*** The data ***
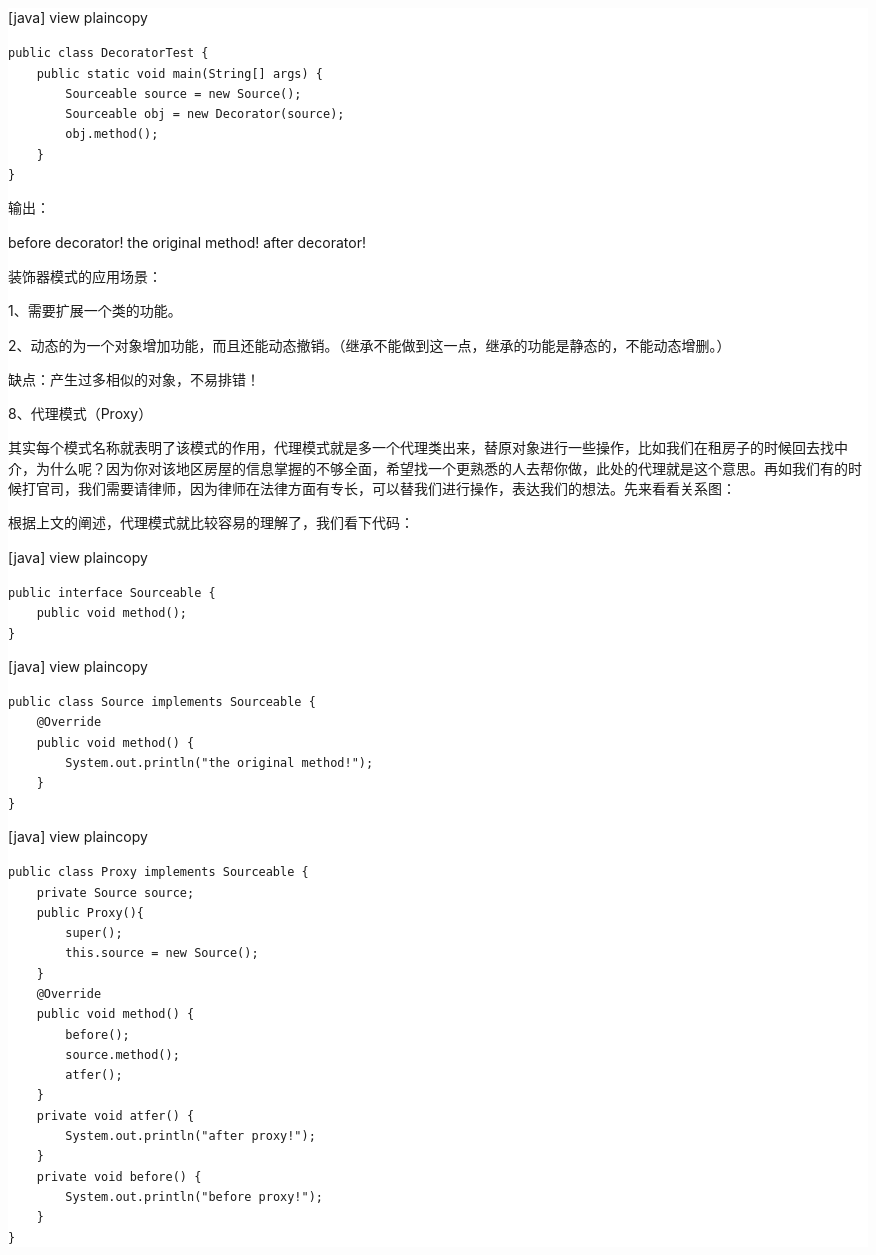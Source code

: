 [java] view plaincopy

    public class DecoratorTest {
        public static void main(String[] args) {  
            Sourceable source = new Source();  
            Sourceable obj = new Decorator(source);  
            obj.method();  
        }  
    }  
    
输出：

before decorator!
the original method!
after decorator!

装饰器模式的应用场景：

1、需要扩展一个类的功能。

2、动态的为一个对象增加功能，而且还能动态撤销。（继承不能做到这一点，继承的功能是静态的，不能动态增删。）

缺点：产生过多相似的对象，不易排错！

8、代理模式（Proxy）

其实每个模式名称就表明了该模式的作用，代理模式就是多一个代理类出来，替原对象进行一些操作，比如我们在租房子的时候回去找中介，为什么呢？因为你对该地区房屋的信息掌握的不够全面，希望找一个更熟悉的人去帮你做，此处的代理就是这个意思。再如我们有的时候打官司，我们需要请律师，因为律师在法律方面有专长，可以替我们进行操作，表达我们的想法。先来看看关系图：
 

根据上文的阐述，代理模式就比较容易的理解了，我们看下代码：

[java] view plaincopy

    public interface Sourceable {  
        public void method();  
    }  

[java] view plaincopy

    public class Source implements Sourceable {    
        @Override  
        public void method() {  
            System.out.println("the original method!");  
        }  
    }
      
[java] view plaincopy

    public class Proxy implements Sourceable {  
        private Source source;  
        public Proxy(){  
            super();  
            this.source = new Source();  
        }  
        @Override  
        public void method() {  
            before();  
            source.method();  
            atfer();  
        }  
        private void atfer() {  
            System.out.println("after proxy!");  
        }  
        private void before() {  
            System.out.println("before proxy!");  
        }  
    }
*** End of The data ***
What to produce:
The whole listing, pictures excluded, should be output exactly.

Solution:
Source code

: [java] view plaincopy

    public class DecoratorTest {
        public static void main(String[] args) {  
            Sourceable source = new Source();  
            Sourceable obj = new Decorator(source);  
            obj.method();  
        }  
    }  
    
输出：

before decorator!
the original method!
after decorator!

装饰器模式的应用场景：

1、需要扩展一个类的功能。

2、动态的为一个对象增加功能，而且还能动态撤销。（继承不能做到这一点，继承的功能是静态的，不能动态增删。）

缺点：产生过多相似的对象，不易排错！

8、代理模式（Proxy）

其实每个模式名称就表明了该模式的作用，代理模式就是多一个代理类出来，替原对象进行一些操作，比如我们在租房子的时候回去找中介，为什么呢？因为你对该地区房屋的信息掌握的不够全面，希望找一个更熟悉的人去帮你做，此处的代理就是这个意思。再如我们有的时候打官司，我们需要请律师，因为律师在法律方面有专长，可以替我们进行操作，表达我们的想法。先来看看关系图：
 

根据上文的阐述，代理模式就比较容易的理解了，我们看下代码：

[java] view plaincopy

    public interface Sourceable {  
        public void method();  
    }  

[java] view plaincopy

    public class Source implements Sourceable {    
        @Override  
        public void method() {  
            System.out.println("the original method!");  
        }  
    }
      
[java] view plaincopy

    public class Proxy implements Sourceable {  
        private Source source;  
        public Proxy(){  
            super();  
            this.source = new Source();  
        }  
        @Override  
        public void method() {  
            before();  
            source.method();  
            atfer();  
        }  
        private void atfer() {  
            System.out.println("after proxy!");  
        }  
        private void before() {  
            System.out.println("before proxy!");  
        }  
    }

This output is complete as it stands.